Avec une action humaine sur le territoire dépassant tout précédent historique, il est urgent de former la pensée critique des concepteurs. L'exploitation d'outils et de méthodes numériques, tels que l'arpentage, la virtualisation et la modélisation peuvent instaurer une nouvelle forme de pratiquer la conception de l’espace: un «art du lieu» capable de transiger avec l'état physique, symbolique et fonctionnel de l'environnement. Les pivots de cet enseignement sont intuitifs et énoncent les approches et les méthodes numériques. Premièrement, les compétences polymathiques doivent être renforcées afin d’intégrer davantage l'étude du paysage, de l'urbanisme, de l'écologie et de la sociologie, et de substantiver la science dans l’art du projet. La simulation numérique d’évènements dynamiques, p. ex. en hydrologie, peut se comprendre comme un algorithme qui délègue les compétences d’ingénieurs. L’algorithme contient des équations qui ont été validées au préalable par une comparaison actée entre le monde physique et le monde virtuel. Cela permet aux architectes de choisir les algorithmes les plus adaptés au cas d’étude et d’implémenter sa base scientifique, sans avoir à posséder une connaissance théorique profonde en la matière.
Puis, la pensée critique nécessite une approche interscalaire en termes d’espace et d’ordres de grandeur, afin de mettre en relation le parcellaire avec la globalité. L'intelligence artificielle jouera un rôle clef dans ce rapport d’échelles dont les règles imbriquées les unes dans les autres nous échappent. Les règles inter-scalaires qui s'appliquent à un lieu ou un évènement sont fluides car elles se nourrissent d'informations variées, potentiellement ambivalentes et contradictoires. L'exploitation des données permettra de mieux répondre aux singularités d'un lieu.

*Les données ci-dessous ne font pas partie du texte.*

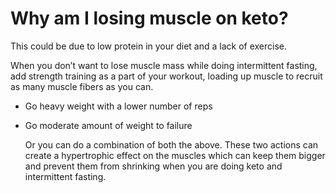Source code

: # Why am I losing muscle on keto?

This could be due to low protein in your diet and a lack of exercise.

When you don’t want to lose muscle mass while doing intermittent fasting, add strength training as a part of your workout, loading up muscle to recruit as many muscle fibers as you can.

- Go heavy weight with a lower number of reps

- Go moderate amount of weight to failure

    Or you can do a combination of both the above. These two actions can create a hypertrophic effect on the muscles which can keep them bigger and prevent them from shrinking when you are doing keto and intermittent fasting.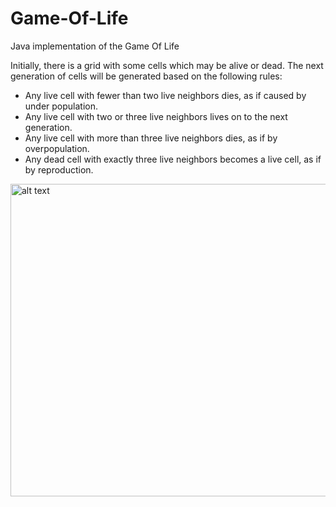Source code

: # Game-Of-Life
Java implementation of the Game Of Life

Initially, there is a grid with some cells which may be alive or dead. The next generation of cells will be generated based on the following rules: 
 
* Any live cell with fewer than two live neighbors dies, as if caused by under population.  
* Any live cell with two or three live neighbors lives on to the next generation.  
* Any live cell with more than three live neighbors dies, as if by overpopulation.   
* Any dead cell with exactly three live neighbors becomes a live cell, as if by reproduction.  

<img src="https://user-images.githubusercontent.com/63020842/147186212-90fa62d2-f2cb-407e-a666-5023bfaf3052.png" alt="alt text" width="700" height="500">
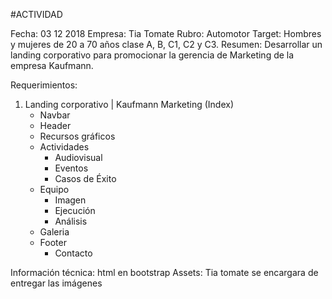 #ACTIVIDAD

Fecha: 03 12 2018
Empresa: Tia Tomate
Rubro: Automotor
Target: Hombres y mujeres de 20 a 70 años clase A, B, C1, C2 y C3.
Resumen: Desarrollar un landing corporativo para promocionar la gerencia de Marketing de la empresa Kaufmann.


Requerimientos:

1.	Landing corporativo | Kaufmann Marketing (Index)
	*	Navbar
	*	Header
	*	Recursos gráficos
	*	Actividades
		-	Audiovisual
		-	Eventos
		-	Casos de Éxito
	*	Equipo
		-	Imagen
		-	Ejecución
		-	Análisis
	*	Galeria
	*	Footer
		-	Contacto

Información técnica: html en bootstrap
Assets: Tia tomate se encargara de entregar las imágenes

# 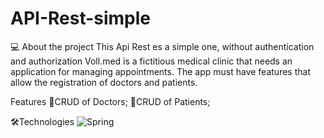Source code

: # API-Rest-simple

💻 About the project
This Api Rest es a simple one, without authentication and authorization
Voll.med is a fictitious medical clinic that needs an application for managing appointments. The app must have features that allow the registration of doctors and patients.

Features
📝CRUD of Doctors;
📝CRUD of Patients;

🛠️Technologies
![Spring](https://img.shields.io/badge/spring-%236DB33F.svg?style=for-the-badge&logo=spring&logoColor=white)
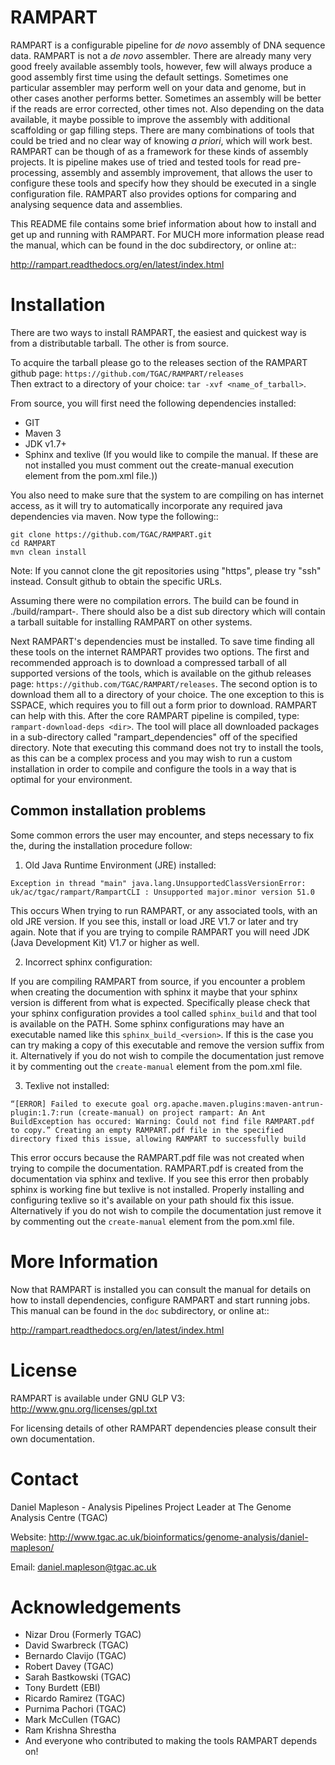 RAMPART
=======

RAMPART is a configurable pipeline for *de novo* assembly of DNA sequence data. RAMPART is not a *de novo* assembler.
There are already many very good freely available assembly tools, however, few will always produce a good assembly first time
using the default settings. Sometimes one particular assembler may perform well on your data and genome, but in other
cases another performs better. Sometimes an assembly will be better if the reads are error corrected, other times not.
Also depending on the data available, it maybe possible to improve the assembly with additional scaffolding or gap
filling steps. There are many combinations of tools that could be tried and no clear way of knowing *a priori*, which will
work best. RAMPART can be though of as a framework for these kinds of assembly projects. It is pipeline makes use of
tried and tested tools for read pre-processing, assembly and assembly improvement, that allows the user to configure
these tools and specify how they should be executed in a single configuration file. RAMPART also provides options for
comparing and analysing sequence data and assemblies.

This README file contains some brief information about how to install and get up and running with RAMPART.  For MUCH more
information please read the manual, which can be found in the doc subdirectory, or online at::

http://rampart.readthedocs.org/en/latest/index.html


Installation
============

There are two ways to install RAMPART, the easiest and quickest way is from a distributable tarball.  The other is from
source.

To acquire the tarball please go to the releases section of the RAMPART github page: ``https://github.com/TGAC/RAMPART/releases``   
Then extract to a directory of your choice: ``tar -xvf <name_of_tarball>``.

From source, you will first need the following dependencies installed:

* GIT
* Maven 3
* JDK v1.7+
* Sphinx and texlive (If you would like to compile the manual.  If these are not installed you must comment out the create-manual execution element from the pom.xml file.))

You also need to make sure that the system to are compiling on has internet access, as it will try to automatically
incorporate any required java dependencies via maven. Now type the following::

    git clone https://github.com/TGAC/RAMPART.git
    cd RAMPART
    mvn clean install

Note: If you cannot clone the git repositories using "https", please try "ssh" instead. Consult github to obtain the
specific URLs.

Assuming there were no compilation errors. The build can be found in ./build/rampart-<version>. There should also be a
dist sub directory which will contain a tarball suitable for installing RAMPART on other systems.

Next RAMPART's dependencies must be installed. To save time finding all these tools on the internet RAMPART provides two options.  The first and recommended approach is
to download a compressed tarball of all supported versions of the tools, which is available on the github releases page:
``https://github.com/TGAC/RAMPART/releases``.  The second option is to download them all to a directory of your
choice.  The one exception to this is SSPACE, which requires you to fill out a form prior to download.  RAMPART can help
with this.  After the core RAMPART pipeline is compiled, type: ``rampart-download-deps <dir>``.  The tool will place all
downloaded packages in a sub-directory called "rampart_dependencies" off of the specified directory.  Note that executing this
command does not try to install the tools, as this can be a complex process and you may wish to run a custom installation
in order to compile and configure the tools in a way that is optimal for your environment.


Common installation problems
----------------------------

Some common errors the user may encounter, and steps necessary to fix the, during the installation procedure follow:

1. Old Java Runtime Environment (JRE) installed:

``Exception in thread "main" java.lang.UnsupportedClassVersionError: uk/ac/tgac/rampart/RampartCLI : Unsupported major.minor version 51.0``

This occurs When trying to run RAMPART, or any associated tools, with an old JRE version.  If you see this, install or load
JRE V1.7 or later and try again.  Note that if you are trying to compile RAMPART you will need JDK (Java Development Kit)
V1.7 or higher as well.

2. Incorrect sphinx configuration:

If you are compiling RAMPART from source, if you encounter a problem when creating the documention with sphinx it maybe
that your sphinx version is different from what is expected.  Specifically please check that your sphinx configuration
provides a tool called ``sphinx_build`` and that tool is available on the PATH.  Some sphinx configurations may have
an executable named like this ``sphinx_build_<version>``.  If this is the case you can try making a copy of this executable
and remove the version suffix from it.  Alternatively if you do not wish to compile the documentation just remove it
by commenting out the ``create-manual`` element from the pom.xml file.

3. Texlive not installed:

``“[ERROR] Failed to execute goal org.apache.maven.plugins:maven-antrun-plugin:1.7:run (create-manual) on project rampart: An Ant BuildException has occured: Warning: Could not find file RAMPART.pdf to copy.” Creating an empty RAMPART.pdf file in the specified directory fixed this issue, allowing RAMPART to successfully build``

This error occurs because the RAMPART.pdf file was not created when trying to compile the documentation.  RAMPART.pdf is created from the documentation via sphinx and texlive.
If you see this error then probably sphinx is working fine but texlive is not installed.  Properly installing and configuring 
texlive so it's available on your path should fix this issue.  Alternatively if you
do not wish to compile the documentation just remove it by commenting out the ``create-manual`` element from the pom.xml file.



More Information
================

Now that RAMPART is installed you can consult the manual for details on how to install dependencies, configure
RAMPART and start running jobs.  This manual can be found in the ``doc`` subdirectory, or online at::

   http://rampart.readthedocs.org/en/latest/index.html


License
=======

RAMPART is available under GNU GLP V3: http://www.gnu.org/licenses/gpl.txt

For licensing details of other RAMPART dependencies please consult their own documentation.


Contact
=======

Daniel Mapleson - Analysis Pipelines Project Leader at The Genome Analysis Centre (TGAC)

Website: http://www.tgac.ac.uk/bioinformatics/genome-analysis/daniel-mapleson/

Email: daniel.mapleson@tgac.ac.uk



Acknowledgements
================

* Nizar Drou (Formerly TGAC)
* David Swarbreck (TGAC)
* Bernardo Clavijo (TGAC)
* Robert Davey (TGAC)
* Sarah Bastkowski (TGAC)
* Tony Burdett (EBI)
* Ricardo Ramirez (TGAC)
* Purnima Pachori (TGAC)
* Mark McCullen (TGAC)
* Ram Krishna Shrestha
* And everyone who contributed to making the tools RAMPART depends on!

Finalement, des méthodes créatives et esthétiques contribueront à entretenir le sens et l’identité du lieu. Concevoir dans l'Anthropocène signifie réagir à des lieux fortement influencés par l’action humaine, qui ont hérité leur forme d'une accumulation d'activités à travers le temps. Tout environnement, même à priori banal et transitoire, est empreint de création antécédente dont un projet doit intégrer la logique.
Ces nouvelles méthodes de conception paysagère et urbaine se développent au sein de laboratoires, notamment à l’EPF de Zurich, au Large-scale Virtualization and Modeling Lab (LVML). Les architectes en formation y apprennent des compétences pour comprendre la complexité et l'ampleur des défis à venir, et à élaborer des stratégies efficaces qui intègrent des connaissances scientifiques, de l'invention et de la collaboration. Les étudiant-es doivent apprendre à réparer dans un contexte existant et à coordonner les disciplines. Le but ultime de l’éducation et l’application de ces méthodes est modeste et humain : créer un environnement de qualité où des personnes heureuses et en bonne santé sont émotionnellement liées à des lieux qui leur tiennent à cœur et qu'elles souhaitent entretenir durablement.
Dr. Philipp R.W. Urech est architecte, enseignant à École Polytechnique Fédérale de Zurich (ETH) et chercheur au sein de Future Cities Lab (FCL) Global.